Pour en finir avec la peur du handicap, il faut, au contraire, rendre enfin visibles les handicapés. Et utiliser les sommes considérables consacrées aux prises en charge et aux dispositifs qui se sont superposés. En particulier, les institutions médico-sociales, comme les structures spécialisées de rééducation professionnelle, doivent sortir de leurs murs pour rendre le milieu ouvert accessible. En bonne voie pour l'école, cela doit encore être mis en œuvre dans la formation professionnelle, et surtout pour l'aide à la recherche d'emploi, domaine dans lequel la montée en efficacité des structures spécialisées a été suivie d'un désengagement de l'ANPE.

Ensuite, il faut replacer les personnes handicapées en situation d'exercer une pleine citoyenneté. Les lois en vigueur, certes protectrices à beaucoup d'égards, les ont tout bonnement écartées de l'usage de droits fondamentaux comme ceux à l'instruction et à la scolarisation.

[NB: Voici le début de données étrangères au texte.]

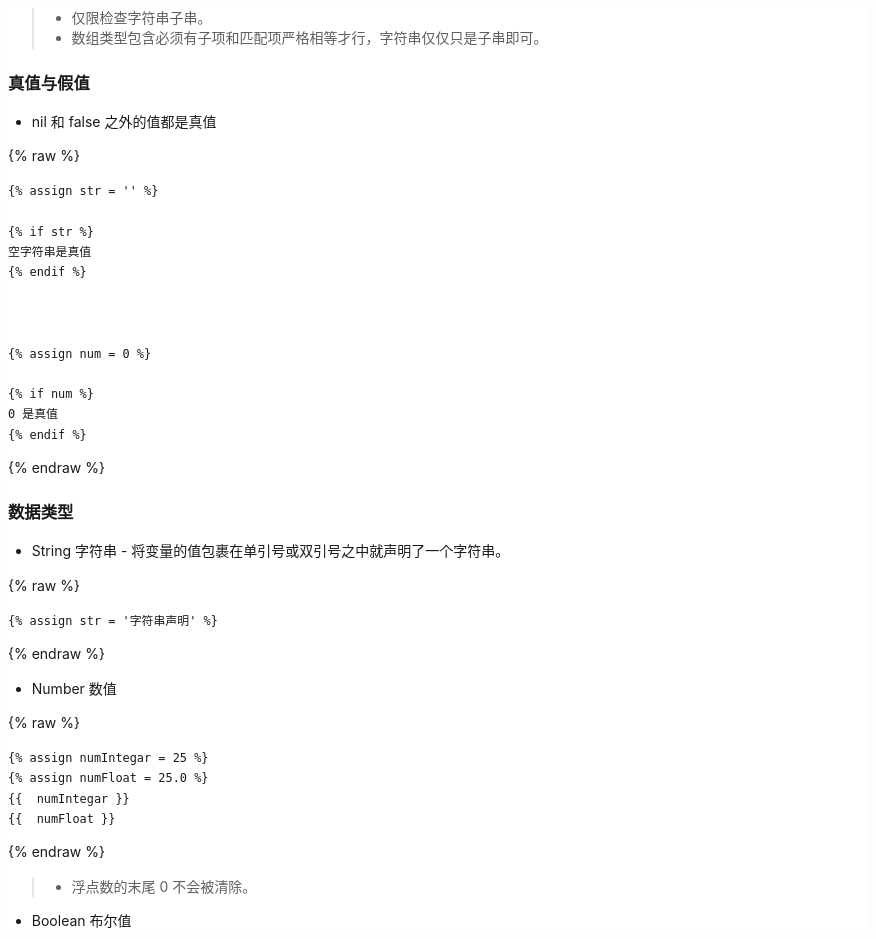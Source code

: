 

>   +   仅限检查字符串子串。
>   +   数组类型包含必须有子项和匹配项严格相等才行，字符串仅仅只是子串即可。



### 真值与假值

+   nil 和 false 之外的值都是真值

{% raw %}
```html
{% assign str = '' %}

{% if str %}
空字符串是真值
{% endif %}



{% assign num = 0 %}

{% if num %}
0 是真值
{% endif %}

```
{% endraw %}



### 数据类型

+   String 字符串 - 将变量的值包裹在单引号或双引号之中就声明了一个字符串。

{% raw %}
```html
{% assign str = '字符串声明' %}
```
{% endraw %}



+   Number  数值

{% raw %}
```html
{% assign numIntegar = 25 %}
{% assign numFloat = 25.0 %}
{{  numIntegar }}
{{  numFloat }}
```
{% endraw %}

>   +   浮点数的末尾 0 不会被清除。



+   Boolean 布尔值
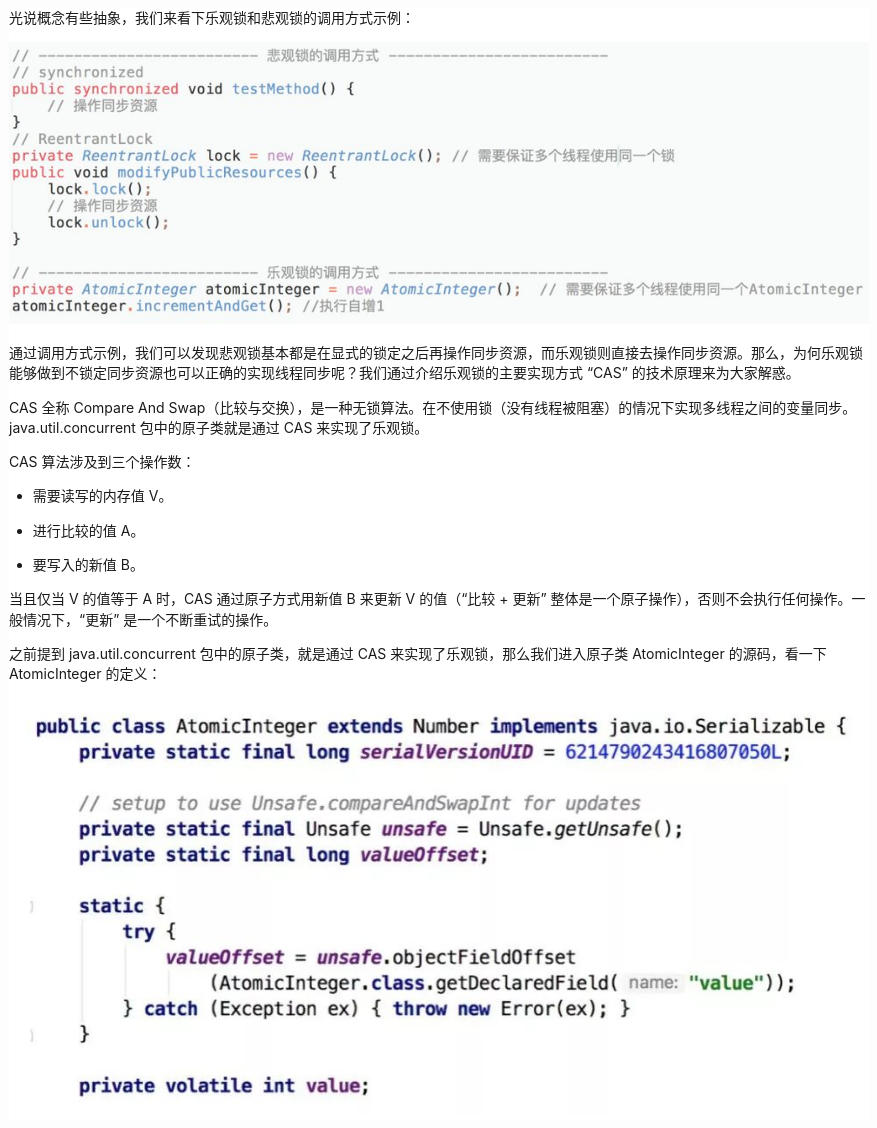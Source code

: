 
光说概念有些抽象，我们来看下乐观锁和悲观锁的调用方式示例：

![](images/640-20210831162418127.jpeg)



通过调用方式示例，我们可以发现悲观锁基本都是在显式的锁定之后再操作同步资源，而乐观锁则直接去操作同步资源。那么，为何乐观锁能够做到不锁定同步资源也可以正确的实现线程同步呢？我们通过介绍乐观锁的主要实现方式 “CAS” 的技术原理来为大家解惑。

CAS 全称 Compare And Swap（比较与交换），是一种无锁算法。在不使用锁（没有线程被阻塞）的情况下实现多线程之间的变量同步。java.util.concurrent 包中的原子类就是通过 CAS 来实现了乐观锁。

CAS 算法涉及到三个操作数：

*   需要读写的内存值 V。
  
*   进行比较的值 A。
  
*   要写入的新值 B。
  

当且仅当 V 的值等于 A 时，CAS 通过原子方式用新值 B 来更新 V 的值（“比较 + 更新” 整体是一个原子操作），否则不会执行任何操作。一般情况下，“更新” 是一个不断重试的操作。

之前提到 java.util.concurrent 包中的原子类，就是通过 CAS 来实现了乐观锁，那么我们进入原子类 AtomicInteger 的源码，看一下 AtomicInteger 的定义：

![](images/640-20210831162418193.jpeg)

Le fait de donner un statut de salarié aux personnes handicapées travaillant actuellement en CAT, et ce même si leurs rémunérations sont calculées selon des modes différents, consisterait ainsi simplement à appliquer un principe d'égalité en matière de représentation et d'expression, commun à tous les travailleurs européens.

Enfin, l'action à long terme doit porter sur le traitement des situations de handicap. L'intégration d'une personne handicapée ne se résume pas à la seule attribution de moyens de compenser sa déficience. La situation de handicap résulte également de l'existence de barrières physiques et psychiques de notre organisation sociale. Il faut donc réaliser le travail d'inventaire qui rendra les habitations moins dangereuses, les postes de travail plus ergonomiques, les routes plus sûres et les cités enfin accessibles. Ce volet d'action pourrait s'avérer le plus mobilisateur de tous. La preuve que « vivre avec et comme les autres » n'est pas seulement l'affaire des personnes handicapées et de leurs proches, mais de tout un chacun.